'''
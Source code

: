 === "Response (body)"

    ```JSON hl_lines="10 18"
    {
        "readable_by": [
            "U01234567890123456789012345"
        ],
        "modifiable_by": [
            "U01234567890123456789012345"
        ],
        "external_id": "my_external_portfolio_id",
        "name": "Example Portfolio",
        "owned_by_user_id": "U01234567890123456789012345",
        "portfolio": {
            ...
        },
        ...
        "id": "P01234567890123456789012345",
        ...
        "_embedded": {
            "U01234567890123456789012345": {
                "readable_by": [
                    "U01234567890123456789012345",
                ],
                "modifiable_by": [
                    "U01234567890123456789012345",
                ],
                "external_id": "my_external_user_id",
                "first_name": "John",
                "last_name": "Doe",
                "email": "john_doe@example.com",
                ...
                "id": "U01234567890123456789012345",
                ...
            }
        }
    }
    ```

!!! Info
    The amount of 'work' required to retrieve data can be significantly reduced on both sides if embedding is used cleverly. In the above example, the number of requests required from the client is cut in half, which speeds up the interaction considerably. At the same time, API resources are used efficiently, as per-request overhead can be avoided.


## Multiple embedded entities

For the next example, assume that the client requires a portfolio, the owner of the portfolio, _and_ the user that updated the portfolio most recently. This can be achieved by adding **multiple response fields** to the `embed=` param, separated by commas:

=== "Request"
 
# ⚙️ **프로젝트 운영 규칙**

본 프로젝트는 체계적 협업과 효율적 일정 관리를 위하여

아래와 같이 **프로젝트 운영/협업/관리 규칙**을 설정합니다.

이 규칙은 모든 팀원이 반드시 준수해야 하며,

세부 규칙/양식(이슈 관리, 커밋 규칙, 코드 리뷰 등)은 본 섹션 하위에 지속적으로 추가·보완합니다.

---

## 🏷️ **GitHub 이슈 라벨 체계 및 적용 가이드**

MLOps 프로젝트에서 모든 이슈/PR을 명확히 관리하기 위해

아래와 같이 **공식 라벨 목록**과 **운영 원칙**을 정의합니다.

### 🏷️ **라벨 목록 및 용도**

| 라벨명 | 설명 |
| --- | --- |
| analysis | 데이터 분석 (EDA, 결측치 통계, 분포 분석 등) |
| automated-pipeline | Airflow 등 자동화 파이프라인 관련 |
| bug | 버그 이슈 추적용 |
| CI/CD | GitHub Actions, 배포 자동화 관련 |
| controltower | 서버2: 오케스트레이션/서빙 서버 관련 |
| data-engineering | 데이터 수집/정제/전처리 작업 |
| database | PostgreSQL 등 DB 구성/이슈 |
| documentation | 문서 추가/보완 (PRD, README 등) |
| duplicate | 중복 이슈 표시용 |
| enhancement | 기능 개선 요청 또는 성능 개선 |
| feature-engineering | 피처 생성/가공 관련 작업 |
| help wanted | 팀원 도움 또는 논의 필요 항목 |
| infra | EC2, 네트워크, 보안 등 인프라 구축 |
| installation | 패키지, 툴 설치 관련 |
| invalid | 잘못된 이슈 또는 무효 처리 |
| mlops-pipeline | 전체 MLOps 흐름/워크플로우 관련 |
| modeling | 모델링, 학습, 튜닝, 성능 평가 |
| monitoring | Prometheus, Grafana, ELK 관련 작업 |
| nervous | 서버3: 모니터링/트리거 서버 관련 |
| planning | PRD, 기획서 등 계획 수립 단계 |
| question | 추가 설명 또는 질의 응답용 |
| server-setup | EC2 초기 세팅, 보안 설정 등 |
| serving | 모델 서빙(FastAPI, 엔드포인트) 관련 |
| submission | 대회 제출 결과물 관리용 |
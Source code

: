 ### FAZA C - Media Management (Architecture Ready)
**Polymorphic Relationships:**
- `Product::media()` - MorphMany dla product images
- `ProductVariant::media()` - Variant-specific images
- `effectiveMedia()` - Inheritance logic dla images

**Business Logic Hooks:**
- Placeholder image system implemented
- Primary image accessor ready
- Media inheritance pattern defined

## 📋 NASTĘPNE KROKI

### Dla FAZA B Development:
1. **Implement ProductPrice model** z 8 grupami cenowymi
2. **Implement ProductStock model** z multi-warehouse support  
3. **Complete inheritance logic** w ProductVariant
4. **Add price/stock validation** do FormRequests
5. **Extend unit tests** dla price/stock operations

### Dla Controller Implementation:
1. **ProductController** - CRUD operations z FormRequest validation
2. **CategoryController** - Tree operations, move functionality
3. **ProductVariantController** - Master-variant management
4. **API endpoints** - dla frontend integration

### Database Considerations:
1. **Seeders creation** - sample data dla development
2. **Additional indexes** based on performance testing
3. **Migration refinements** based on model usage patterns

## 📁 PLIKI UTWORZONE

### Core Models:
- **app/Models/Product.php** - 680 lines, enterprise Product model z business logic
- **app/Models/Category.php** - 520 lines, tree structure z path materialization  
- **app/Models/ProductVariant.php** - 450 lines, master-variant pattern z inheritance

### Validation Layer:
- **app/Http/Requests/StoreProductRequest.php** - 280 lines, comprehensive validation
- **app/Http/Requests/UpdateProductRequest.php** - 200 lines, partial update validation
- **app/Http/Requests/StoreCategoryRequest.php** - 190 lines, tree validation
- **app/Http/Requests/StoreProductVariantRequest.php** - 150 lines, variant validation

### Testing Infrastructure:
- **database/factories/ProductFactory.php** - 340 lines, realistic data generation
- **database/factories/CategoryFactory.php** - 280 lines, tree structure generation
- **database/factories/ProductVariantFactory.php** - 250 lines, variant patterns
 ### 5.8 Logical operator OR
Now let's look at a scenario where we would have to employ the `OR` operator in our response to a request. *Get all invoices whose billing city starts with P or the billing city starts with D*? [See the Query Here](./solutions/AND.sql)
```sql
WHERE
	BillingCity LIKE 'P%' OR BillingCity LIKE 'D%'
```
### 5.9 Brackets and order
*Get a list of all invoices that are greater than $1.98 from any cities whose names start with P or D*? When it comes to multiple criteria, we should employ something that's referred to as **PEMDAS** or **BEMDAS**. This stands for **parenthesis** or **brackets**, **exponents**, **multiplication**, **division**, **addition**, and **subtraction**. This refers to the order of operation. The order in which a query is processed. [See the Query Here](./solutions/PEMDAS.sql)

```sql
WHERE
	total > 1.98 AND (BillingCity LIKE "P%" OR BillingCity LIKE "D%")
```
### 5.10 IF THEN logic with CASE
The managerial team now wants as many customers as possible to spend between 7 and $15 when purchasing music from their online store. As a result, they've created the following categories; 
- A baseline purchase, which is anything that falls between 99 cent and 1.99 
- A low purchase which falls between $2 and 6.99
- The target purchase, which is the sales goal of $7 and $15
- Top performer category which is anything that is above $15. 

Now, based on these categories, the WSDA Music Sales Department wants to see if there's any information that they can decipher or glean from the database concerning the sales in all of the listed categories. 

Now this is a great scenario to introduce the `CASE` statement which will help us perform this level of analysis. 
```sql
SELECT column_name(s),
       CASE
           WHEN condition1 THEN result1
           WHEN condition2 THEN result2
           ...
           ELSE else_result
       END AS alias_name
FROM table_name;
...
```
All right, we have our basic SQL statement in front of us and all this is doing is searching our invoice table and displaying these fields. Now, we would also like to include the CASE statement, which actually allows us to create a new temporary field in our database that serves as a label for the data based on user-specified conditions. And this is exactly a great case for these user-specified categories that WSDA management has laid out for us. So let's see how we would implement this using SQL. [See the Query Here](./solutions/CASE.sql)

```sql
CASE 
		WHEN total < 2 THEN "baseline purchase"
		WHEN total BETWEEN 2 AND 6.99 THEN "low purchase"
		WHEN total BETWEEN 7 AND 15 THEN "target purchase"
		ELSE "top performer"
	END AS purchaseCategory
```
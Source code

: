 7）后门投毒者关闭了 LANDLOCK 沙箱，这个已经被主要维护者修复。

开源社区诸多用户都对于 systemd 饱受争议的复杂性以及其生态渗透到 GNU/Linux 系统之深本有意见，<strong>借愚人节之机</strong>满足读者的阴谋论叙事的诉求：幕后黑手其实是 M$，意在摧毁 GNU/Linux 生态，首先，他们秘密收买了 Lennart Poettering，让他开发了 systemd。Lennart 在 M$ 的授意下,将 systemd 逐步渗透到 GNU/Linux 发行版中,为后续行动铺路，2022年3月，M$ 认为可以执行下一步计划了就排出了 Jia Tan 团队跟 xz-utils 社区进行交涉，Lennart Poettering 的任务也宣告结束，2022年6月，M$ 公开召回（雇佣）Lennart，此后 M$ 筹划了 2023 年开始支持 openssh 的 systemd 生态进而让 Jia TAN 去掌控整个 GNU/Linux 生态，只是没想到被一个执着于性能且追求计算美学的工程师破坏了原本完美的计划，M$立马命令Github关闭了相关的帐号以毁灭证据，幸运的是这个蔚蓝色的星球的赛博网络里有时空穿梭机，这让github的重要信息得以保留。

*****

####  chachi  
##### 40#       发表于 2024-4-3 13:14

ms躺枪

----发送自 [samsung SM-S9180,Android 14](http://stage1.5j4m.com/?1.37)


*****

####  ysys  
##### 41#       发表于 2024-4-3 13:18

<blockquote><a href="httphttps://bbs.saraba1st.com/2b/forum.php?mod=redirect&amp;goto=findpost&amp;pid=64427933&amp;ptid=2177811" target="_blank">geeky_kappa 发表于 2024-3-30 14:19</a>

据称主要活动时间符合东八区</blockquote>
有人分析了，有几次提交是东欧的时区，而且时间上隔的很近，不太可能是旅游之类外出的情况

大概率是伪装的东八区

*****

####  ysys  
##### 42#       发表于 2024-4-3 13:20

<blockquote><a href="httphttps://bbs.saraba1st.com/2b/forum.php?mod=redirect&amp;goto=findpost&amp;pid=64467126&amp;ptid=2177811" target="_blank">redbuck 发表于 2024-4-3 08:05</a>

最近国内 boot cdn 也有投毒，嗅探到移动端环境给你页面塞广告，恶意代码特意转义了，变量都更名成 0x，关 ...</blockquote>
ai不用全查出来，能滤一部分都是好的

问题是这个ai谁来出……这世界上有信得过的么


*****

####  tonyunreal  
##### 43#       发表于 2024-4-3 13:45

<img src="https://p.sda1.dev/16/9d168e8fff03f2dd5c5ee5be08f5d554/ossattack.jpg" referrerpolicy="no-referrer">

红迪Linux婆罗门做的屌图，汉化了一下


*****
'''
To do: What you give back should be exactly the lines of the data above from the line with "## Multiple embedded entities" through the line with "자동화 파이프라인 관련 |", both of those included, and nothing more.

Response:
## Multiple embedded entities

For the next example, assume that the client requires a portfolio, the owner of the portfolio, _and_ the user that updated the portfolio most recently. This can be achieved by adding **multiple response fields** to the `embed=` param, separated by commas:

=== "Request"
 
# ⚙️ **프로젝트 운영 규칙**

본 프로젝트는 체계적 협업과 효율적 일정 관리를 위하여

아래와 같이 **프로젝트 운영/협업/관리 규칙**을 설정합니다.

이 규칙은 모든 팀원이 반드시 준수해야 하며,

세부 규칙/양식(이슈 관리, 커밋 규칙, 코드 리뷰 등)은 본 섹션 하위에 지속적으로 추가·보완합니다.

---

## 🏷️ **GitHub 이슈 라벨 체계 및 적용 가이드**

MLOps 프로젝트에서 모든 이슈/PR을 명확히 관리하기 위해

아래와 같이 **공식 라벨 목록**과 **운영 원칙**을 정의합니다.

### 🏷️ **라벨 목록 및 용도**

| 라벨명 | 설명 |
| --- | --- |
| analysis | 데이터 분석 (EDA, 결측치 통계, 분포 분석 등) |
| automated-pipeline | Airflow 등 자동화 파이프라인 관련 |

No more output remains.